Image Type
Cobb Angle
1) Description of Measurement
The Cobb Angle is the standard radiographic method for quantifying spinal curvature in scoliosis and assessing the severity of coronal plane deformity.
It measures the angle between the most tilted vertebrae at the upper and lower ends of a spinal curve, providing an objective estimate of curve magnitude.
Cobb angles are used to:
Diagnose scoliosis (≥ 10°)
Monitor curve progression over time
Guide decisions regarding bracing or surgical correction
While most commonly applied to thoracic and lumbar curves, the same technique is used in whole-spine images to evaluate global deformity and compensatory curves.
2) Instructions to Measure
Obtain a standing, full-length PA (or AP) spinal X-ray, ensuring visualization from C1 through the pelvis with the patient in neutral posture.
Identify the upper end vertebra (most tilted vertebra at the top of the curve) and the lower end vertebra (most tilted at the bottom).
Draw a line along the superior endplate of the upper end vertebra and another along the inferior endplate of the lower end vertebra.
Construct perpendicular lines to each of these endplate lines.
Measure the angle formed at their intersection — this is the Cobb Angle.
If multiple curves exist (e.g., thoracic and lumbar), repeat the process for each curve.
The apical vertebra (the most laterally deviated vertebra) can be marked for reference.
For serial follow-up, always use the same vertebral levels and standardized patient positioning to ensure consistency.
3) Normal vs. Pathologic Ranges
Normal spinal alignment: Cobb angle < 10°; no structural scoliosis
Mild scoliosis: Cobb angle = 10-25°; observation and surveillance imaging indicated
Moderate scoliosis: Cobb angle = 25-45°; bracing often recommended (especially in skeletally immature patients)
Severe scoliosis: Cobb angle >45-50°; surgical correction typically indicated
Post operative goal: ≤10° residual curve; acceptable alignment post-correction
Key Points:
Scoliosis is defined as a Cobb angle ≥ 10° with associated vertebral rotation.
Curves should be documented as right- or left-convex based on their direction.

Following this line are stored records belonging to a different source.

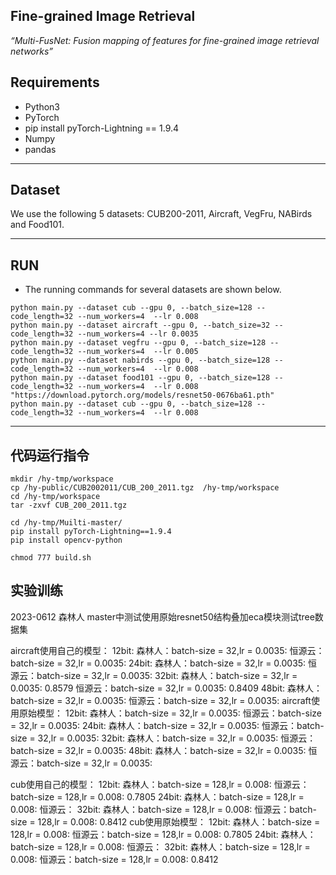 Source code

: Fine-grained Image Retrieval
--------------------------

*“Multi-FusNet: Fusion mapping of features for fine-grained image retrieval networks”*

## Requirements
* Python3
* PyTorch
* pip install pyTorch-Lightning == 1.9.4
* Numpy
* pandas


--------------------------
## Dataset
We use the following 5 datasets: CUB200-2011, Aircraft, VegFru, NABirds and Food101.

--------------------------
## RUN

- The running commands for several datasets are shown below. 
```
python main.py --dataset cub --gpu 0, --batch_size=128 --code_length=32 --num_workers=4  --lr 0.008
python main.py --dataset aircraft --gpu 0, --batch_size=32 --code_length=32 --num_workers=4 --lr 0.0035
python main.py --dataset vegfru --gpu 0, --batch_size=128 --code_length=32 --num_workers=4  --lr 0.005
python main.py --dataset nabirds --gpu 0, --batch_size=128 --code_length=32 --num_workers=4  --lr 0.008
python main.py --dataset food101 --gpu 0, --batch_size=128 --code_length=32 --num_workers=4  --lr 0.008
"https://download.pytorch.org/models/resnet50-0676ba61.pth"
python main.py --dataset cub --gpu 0, --batch_size=128 --code_length=32 --num_workers=4  --lr 0.008
```


--------------------------
## 代码运行指令
```
mkdir /hy-tmp/workspace
cp /hy-public/CUB2002011/CUB_200_2011.tgz  /hy-tmp/workspace
cd /hy-tmp/workspace
tar -zxvf CUB_200_2011.tgz

cd /hy-tmp/Muilti-master/
pip install pyTorch-Lightning==1.9.4
pip install opencv-python

chmod 777 build.sh

```

## 实验训练
2023-0612 森林人 master中测试使用原始resnet50结构叠加eca模块测试tree数据集

aircraft使用自己的模型：
12bit:
森林人：batch-size = 32,lr = 0.0035: 
恒源云：batch-size = 32,lr = 0.0035: 
24bit:
森林人：batch-size = 32,lr = 0.0035: 
恒源云：batch-size = 32,lr = 0.0035: 
32bit:
森林人：batch-size = 32,lr = 0.0035: 0.8579
恒源云：batch-size = 32,lr = 0.0035: 0.8409
48bit:
森林人：batch-size = 32,lr = 0.0035: 
恒源云：batch-size = 32,lr = 0.0035: 
aircraft使用原始模型：
12bit:
森林人：batch-size = 32,lr = 0.0035: 
恒源云：batch-size = 32,lr = 0.0035: 
24bit:
森林人：batch-size = 32,lr = 0.0035: 
恒源云：batch-size = 32,lr = 0.0035: 
32bit:
森林人：batch-size = 32,lr = 0.0035: 
恒源云：batch-size = 32,lr = 0.0035: 
48bit:
森林人：batch-size = 32,lr = 0.0035: 
恒源云：batch-size = 32,lr = 0.0035:

cub使用自己的模型：
12bit:
森林人：batch-size = 128,lr = 0.008: 
恒源云：batch-size = 128,lr = 0.008: 0.7805
24bit:
森林人：batch-size = 128,lr = 0.008:
恒源云：
32bit:
森林人：batch-size = 128,lr = 0.008:
恒源云：batch-size = 128,lr = 0.008: 0.8412
cub使用原始模型：
12bit:
森林人：batch-size = 128,lr = 0.008: 
恒源云：batch-size = 128,lr = 0.008: 0.7805
24bit:
森林人：batch-size = 128,lr = 0.008:
恒源云：
32bit:
森林人：batch-size = 128,lr = 0.008:
恒源云：batch-size = 128,lr = 0.008: 0.8412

The measurement error can be ± 3–5°, so small differences between serial films may not indicate true progression.
4) Important References
Cobb JR. Outline for the study of scoliosis. In: Instructional Course Lectures. Vol 5. American Academy of Orthopaedic Surgeons; 1948:261–275.
Weinstein SL, Dolan LA, Wright JG, Dobbs MB. Effects of bracing in adolescents with idiopathic scoliosis. N Engl J Med. 2013;369(16):1512–1521.

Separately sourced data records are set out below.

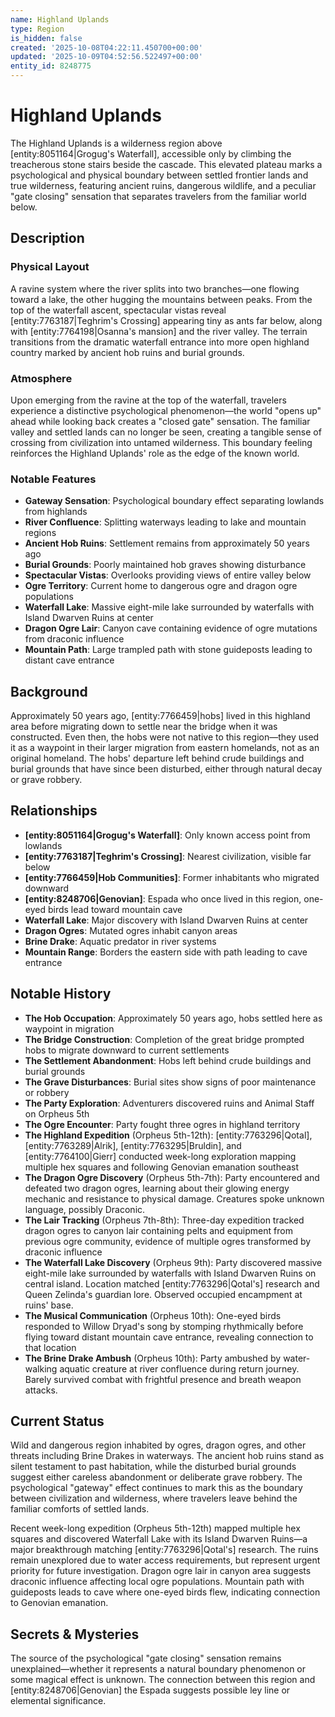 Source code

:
 ```yaml
---
name: Highland Uplands
type: Region
is_hidden: false
created: '2025-10-08T04:22:11.450700+00:00'
updated: '2025-10-09T04:52:56.522497+00:00'
entity_id: 8248775
---
```


# Highland Uplands

The Highland Uplands is a wilderness region above [entity:8051164|Grogug's Waterfall], accessible only by climbing the treacherous stone stairs beside the cascade. This elevated plateau marks a psychological and physical boundary between settled frontier lands and true wilderness, featuring ancient ruins, dangerous wildlife, and a peculiar "gate closing" sensation that separates travelers from the familiar world below.

## Description

### Physical Layout

A ravine system where the river splits into two branches—one flowing toward a lake, the other hugging the mountains between peaks. From the top of the waterfall ascent, spectacular vistas reveal [entity:7763187|Teghrim's Crossing] appearing tiny as ants far below, along with [entity:7764198|Osanna's mansion] and the river valley. The terrain transitions from the dramatic waterfall entrance into more open highland country marked by ancient hob ruins and burial grounds.

### Atmosphere

Upon emerging from the ravine at the top of the waterfall, travelers experience a distinctive psychological phenomenon—the world "opens up" ahead while looking back creates a "closed gate" sensation. The familiar valley and settled lands can no longer be seen, creating a tangible sense of crossing from civilization into untamed wilderness. This boundary feeling reinforces the Highland Uplands' role as the edge of the known world.

### Notable Features

- **Gateway Sensation**: Psychological boundary effect separating lowlands from highlands
- **River Confluence**: Splitting waterways leading to lake and mountain regions
- **Ancient Hob Ruins**: Settlement remains from approximately 50 years ago
- **Burial Grounds**: Poorly maintained hob graves showing disturbance
- **Spectacular Vistas**: Overlooks providing views of entire valley below
- **Ogre Territory**: Current home to dangerous ogre and dragon ogre populations
- **Waterfall Lake**: Massive eight-mile lake surrounded by waterfalls with Island Dwarven Ruins at center
- **Dragon Ogre Lair**: Canyon cave containing evidence of ogre mutations from draconic influence
- **Mountain Path**: Large trampled path with stone guideposts leading to distant cave entrance

## Background

Approximately 50 years ago, [entity:7766459|hobs] lived in this highland area before migrating down to settle near the bridge when it was constructed. Even then, the hobs were not native to this region—they used it as a waypoint in their larger migration from eastern homelands, not as an original homeland. The hobs' departure left behind crude buildings and burial grounds that have since been disturbed, either through natural decay or grave robbery.

## Relationships

- **[entity:8051164|Grogug's Waterfall]**: Only known access point from lowlands
- **[entity:7763187|Teghrim's Crossing]**: Nearest civilization, visible far below
- **[entity:7766459|Hob Communities]**: Former inhabitants who migrated downward
- **[entity:8248706|Genovian]**: Espada who once lived in this region, one-eyed birds lead toward mountain cave
- **Waterfall Lake**: Major discovery with Island Dwarven Ruins at center
- **Dragon Ogres**: Mutated ogres inhabit canyon areas
- **Brine Drake**: Aquatic predator in river systems
- **Mountain Range**: Borders the eastern side with path leading to cave entrance

## Notable History

- **The Hob Occupation**: Approximately 50 years ago, hobs settled here as waypoint in migration
- **The Bridge Construction**: Completion of the great bridge prompted hobs to migrate downward to current settlements
- **The Settlement Abandonment**: Hobs left behind crude buildings and burial grounds
- **The Grave Disturbances**: Burial sites show signs of poor maintenance or robbery
- **The Party Exploration**: Adventurers discovered ruins and Animal Staff on Orpheus 5th
- **The Ogre Encounter**: Party fought three ogres in highland territory
- **The Highland Expedition** (Orpheus 5th-12th): [entity:7763296|Qotal], [entity:7763289|Alrik], [entity:7763295|Bruldin], and [entity:7764100|Gierr] conducted week-long exploration mapping multiple hex squares and following Genovian emanation southeast
- **The Dragon Ogre Discovery** (Orpheus 5th-7th): Party encountered and defeated two dragon ogres, learning about their glowing energy mechanic and resistance to physical damage. Creatures spoke unknown language, possibly Draconic.
- **The Lair Tracking** (Orpheus 7th-8th): Three-day expedition tracked dragon ogres to canyon lair containing pelts and equipment from previous ogre community, evidence of multiple ogres transformed by draconic influence
- **The Waterfall Lake Discovery** (Orpheus 9th): Party discovered massive eight-mile lake surrounded by waterfalls with Island Dwarven Ruins on central island. Location matched [entity:7763296|Qotal's] research and Queen Zelinda's guardian lore. Observed occupied encampment at ruins' base.
- **The Musical Communication** (Orpheus 10th): One-eyed birds responded to Willow Dryad's song by stomping rhythmically before flying toward distant mountain cave entrance, revealing connection to that location
- **The Brine Drake Ambush** (Orpheus 10th): Party ambushed by water-walking aquatic creature at river confluence during return journey. Barely survived combat with frightful presence and breath weapon attacks.

## Current Status

Wild and dangerous region inhabited by ogres, dragon ogres, and other threats including Brine Drakes in waterways. The ancient hob ruins stand as silent testament to past habitation, while the disturbed burial grounds suggest either careless abandonment or deliberate grave robbery. The psychological "gateway" effect continues to mark this as the boundary between civilization and wilderness, where travelers leave behind the familiar comforts of settled lands.

Recent week-long expedition (Orpheus 5th-12th) mapped multiple hex squares and discovered Waterfall Lake with its Island Dwarven Ruins—a major breakthrough matching [entity:7763296|Qotal's] research. The ruins remain unexplored due to water access requirements, but represent urgent priority for future investigation. Dragon ogre lair in canyon area suggests draconic influence affecting local ogre populations. Mountain path with guideposts leads to cave where one-eyed birds flew, indicating connection to Genovian emanation.

## Secrets & Mysteries

The source of the psychological "gate closing" sensation remains unexplained—whether it represents a natural boundary phenomenon or some magical effect is unknown. The connection between this region and [entity:8248706|Genovian] the Espada suggests possible ley line or elemental significance.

Lenke LG, Betz RR, Harms J, et al. Adolescent idiopathic scoliosis: a new classification to determine extent of spinal arthrodesis. J Bone Joint Surg Am. 2001;83(8):1169–1181.
Konieczny MR, Senyurt H, Krauspe R. Epidemiology of adolescent idiopathic scoliosis. J Child Orthop. 2013;7(1):3–9.
Stokes IAF, Aronsson DD. Measurement of scoliosis: the importance of patient positioning and radiographic technique. Spine. 1992;17(4):425–429.
5) Other info....
Cobb Angle remains the gold standard for quantifying scoliosis on plain radiographs.
In double or triple curves, each curve’s Cobb angle should be measured and labeled (e.g., T4–T10 = primary thoracic; T11–L3 = lumbar compensatory).
EOS low-dose standing images or long-cassette X-rays are preferred for comprehensive spinal balance assessment.
Global alignment can also be assessed using additional parameters (e.g., coronal balance line, sagittal vertical axis, pelvic tilt).
Inter-observer variability is typically within ± 5°; use consistent landmarks and tools (manual goniometer or PACS software).
Cobb angle progression > 5° over serial exams indicates true curve progression and may alter treatment planning.